Forced inflation for a starving system by means of structural theft of 75cents per rider.

Not to mention that if you are short 25 cents you are getting off at the next stop. Even if the person before you just chucked in the 2 dollar bills.

JorEl Vasco
Miami REALTOR
Bayside Realty
786-486-5997
IG: @m.i.a.m.i_agent

Anonymous
Anonymous

As long as gas is cheap and parking is a God given privilege why would anyone ride a bus?

Anonymous
Anonymous

Service is terrible since Alice Bravo was appointed. The system was improving and growing before her. Uber has very little impact on transit ridership.

Anonymous
Anonymous

I use bus and/or trirail often to go to both MIA and FLL airports from Northeast Miami-Dade. I prefer to leave my car parked at home and prefer to pay $5 public transit cost than the $29 Uber/Lyft. I’m not cheap, I just enjoy using this transit option.

I find the bus to be okay and Trirail to be great. I’ve ridden public transit all over the world also Uber/Lyft/Grab.

The main drawback is the trip by public transit takes me about 90 minutes and the Uber/Lyft trip takes about 30 minutes.

One major failure of Miami-Dade transit IME is the county’s transit app “real-time” bus location feature never, never works. The app will say (for example) “next 93 bus arrives in 3 minutes”, is never correct (not even remotely correct). So riders never know when the next bus on their route will come to the stop.

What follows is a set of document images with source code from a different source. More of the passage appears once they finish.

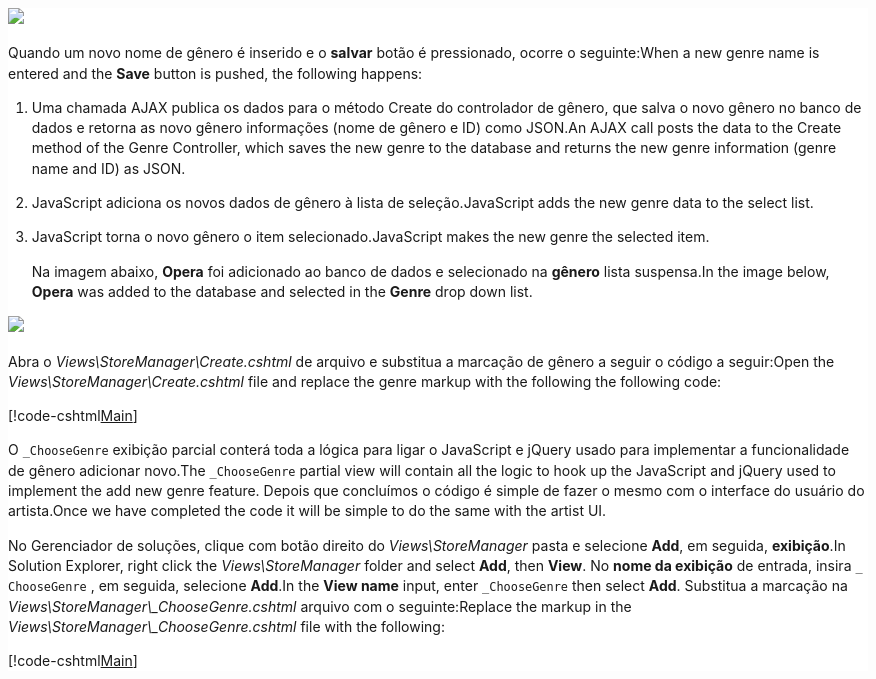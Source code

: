 ![](adding-a-new-category-to-the-dropdownlist-using-jquery-ui/_static/image2.png)

<span data-ttu-id="05a8b-110">Quando um novo nome de gênero é inserido e o **salvar** botão é pressionado, ocorre o seguinte:</span><span class="sxs-lookup"><span data-stu-id="05a8b-110">When a new genre name is entered and the **Save** button is pushed, the following happens:</span></span>

1. <span data-ttu-id="05a8b-111">Uma chamada AJAX publica os dados para o método Create do controlador de gênero, que salva o novo gênero no banco de dados e retorna as novo gênero informações (nome de gênero e ID) como JSON.</span><span class="sxs-lookup"><span data-stu-id="05a8b-111">An AJAX call posts the data to the Create method of the Genre Controller, which saves the new genre to the database and returns the new genre information (genre name and ID) as JSON.</span></span>
2. <span data-ttu-id="05a8b-112">JavaScript adiciona os novos dados de gênero à lista de seleção.</span><span class="sxs-lookup"><span data-stu-id="05a8b-112">JavaScript adds the new genre data to the select list.</span></span>
3. <span data-ttu-id="05a8b-113">JavaScript torna o novo gênero o item selecionado.</span><span class="sxs-lookup"><span data-stu-id="05a8b-113">JavaScript makes the new genre the selected item.</span></span>

   <span data-ttu-id="05a8b-114">Na imagem abaixo, **Opera** foi adicionado ao banco de dados e selecionado na **gênero** lista suspensa.</span><span class="sxs-lookup"><span data-stu-id="05a8b-114">In the image below, **Opera** was added to the database and selected in the **Genre** drop down list.</span></span> 

![](adding-a-new-category-to-the-dropdownlist-using-jquery-ui/_static/image3.png)

<span data-ttu-id="05a8b-115">Abra o *Views\StoreManager\Create.cshtml* de arquivo e substitua a marcação de gênero a seguir o código a seguir:</span><span class="sxs-lookup"><span data-stu-id="05a8b-115">Open the *Views\StoreManager\Create.cshtml* file and replace the genre markup with the following the following code:</span></span>

[!code-cshtml[Main](adding-a-new-category-to-the-dropdownlist-using-jquery-ui/samples/sample1.cshtml)]

<span data-ttu-id="05a8b-116">O `_ChooseGenre` exibição parcial conterá toda a lógica para ligar o JavaScript e jQuery usado para implementar a funcionalidade de gênero adicionar novo.</span><span class="sxs-lookup"><span data-stu-id="05a8b-116">The `_ChooseGenre` partial view will contain all the logic to hook up the JavaScript and jQuery used to implement the add new genre feature.</span></span> <span data-ttu-id="05a8b-117">Depois que concluímos o código é simple de fazer o mesmo com o interface do usuário do artista.</span><span class="sxs-lookup"><span data-stu-id="05a8b-117">Once we have completed the code it will be simple to do the same with the artist UI.</span></span>

<span data-ttu-id="05a8b-118">No Gerenciador de soluções, clique com botão direito do *Views\StoreManager* pasta e selecione **Add**, em seguida, **exibição**.</span><span class="sxs-lookup"><span data-stu-id="05a8b-118">In Solution Explorer, right click the *Views\StoreManager* folder and select **Add**, then **View**.</span></span> <span data-ttu-id="05a8b-119">No **nome da exibição** de entrada, insira `_ChooseGenre` , em seguida, selecione **Add**.</span><span class="sxs-lookup"><span data-stu-id="05a8b-119">In the **View name** input, enter `_ChooseGenre` then select **Add**.</span></span> <span data-ttu-id="05a8b-120">Substitua a marcação na *Views\StoreManager\\_ChooseGenre.cshtml* arquivo com o seguinte:</span><span class="sxs-lookup"><span data-stu-id="05a8b-120">Replace the markup in the *Views\StoreManager\\_ChooseGenre.cshtml* file with the following:</span></span>

[!code-cshtml[Main](adding-a-new-category-to-the-dropdownlist-using-jquery-ui/samples/sample2.cshtml)]
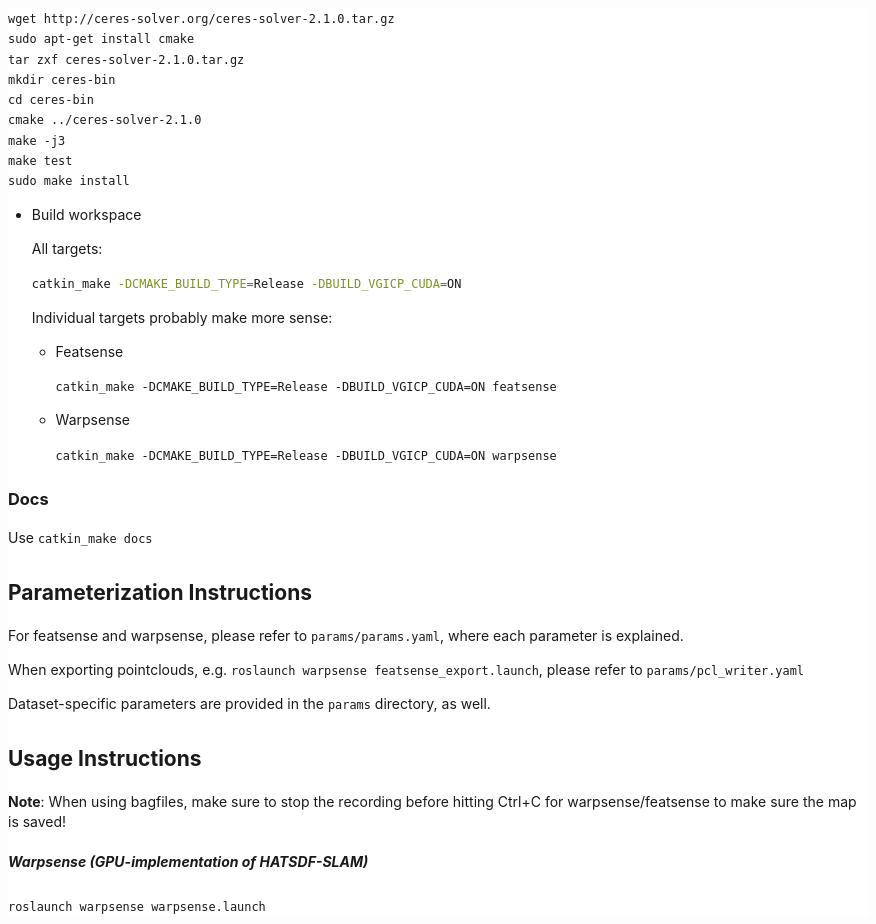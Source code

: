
   ```
  wget http://ceres-solver.org/ceres-solver-2.1.0.tar.gz
  sudo apt-get install cmake
  tar zxf ceres-solver-2.1.0.tar.gz
  mkdir ceres-bin
  cd ceres-bin
  cmake ../ceres-solver-2.1.0
  make -j3
  make test
  sudo make install
  ```
* Build workspace
    
  All targets:
  ```bash
  catkin_make -DCMAKE_BUILD_TYPE=Release -DBUILD_VGICP_CUDA=ON
  ```
  
  Individual targets probably make more sense:
  * Featsense
    
    ```
    catkin_make -DCMAKE_BUILD_TYPE=Release -DBUILD_VGICP_CUDA=ON featsense
    ```

  * Warpsense
    ```
    catkin_make -DCMAKE_BUILD_TYPE=Release -DBUILD_VGICP_CUDA=ON warpsense
    ```

### Docs

Use `catkin_make docs`

## Parameterization Instructions <a name="paramerization-instructions"></a>

For featsense and warpsense, please refer to `params/params.yaml`, where each parameter is explained.

When exporting pointclouds, e.g. `roslaunch warpsense featsense_export.launch`, please refer to `params/pcl_writer.yaml`

Dataset-specific parameters are provided in the `params` directory, as well.

## Usage Instructions <a name="usage-instructions"></a>

**Note**: When using bagfiles, make sure to stop the recording before hitting Ctrl+C for warpsense/featsense to make sure the map is saved!

##### Warpsense (GPU-implementation of HATSDF-SLAM)

```
roslaunch warpsense warpsense.launch
```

This is a major “fail” of Miami-Dade transit IMO as the GPS real time apps in cities with minimal busses (as ours have….busses every half hour on some routes) are a feature that make these public transit systems usable.

Anonymous
Anonymous

No one willingly uses public transportation.It’s inefficient…inconvenient…and all-around messy.Technology is making apologists & defenders look evermore isolated.

Anonymous
Anonymous
Anonymous
Anonymous

Am I reading this correctly? If the city is paying $4.90 per passenger — on 162,300 passsenger a day – the city is paying $795k a day or $290M a year? Even if the number is $1M, we should put the money elsewhere. The market has spoken – bus ridership is in massive decline – why would we spend any of our money on this – and the data clearly shows the decline is going to continue and therefore the cost per passenger will continue to increase. What could $1.5B over 5 years by us? A tunnel, investments in our school system, wage increases for our city workers, teachers, etc etc etc.

Anonymous
Anonymous

They are LOSING $4.90 per rider. Presumably, some riders are paying the bus fare. IDK…$2.50? So even with paying customers, they are LOSING money on each ride (assuming they will make up the difference in volume).

Anonymous
Anonymous

The county needs to seriously upgraded their services. Reason why uber and lyft are popular because they are modern. They have the apps

Anonymous
Anonymous

Traffic would flow much better without busses. And budgets for the busses could be diverted to vouchers for low income people to utilize the much more efficient new means of transport such as Lynx.

Anonymous
Anonymous

How about, eliminate half the buses and give the poor on those routes $4.90 Uber vouchers.
The bottom tier (based on customer service feedback) bus drivers making $60k can start driving Ubers.
(Not serious…just trying to provide perspective)

Anonymous
Anonymous

You don’t build Rapid Transit and a Bus system and then allow Uber and Lyft to move into town knowing that your transit systems along with Cabs will now have to compete with them. Wouldn’t this kind of debacle be expected then?

Anonymous
Anonymous

When they built terrorism and mta nobody could have dreamed of these disruptive new technologies. It is not just transportation the technology will completely change. Everything is changing.

Anonymous
Anonymous

Um terrorism should be metrorail. Spellchecker is out to lunch.

Anonymous
Anonymous

How do you get terrorism out of metrorail? Read what you write before posting.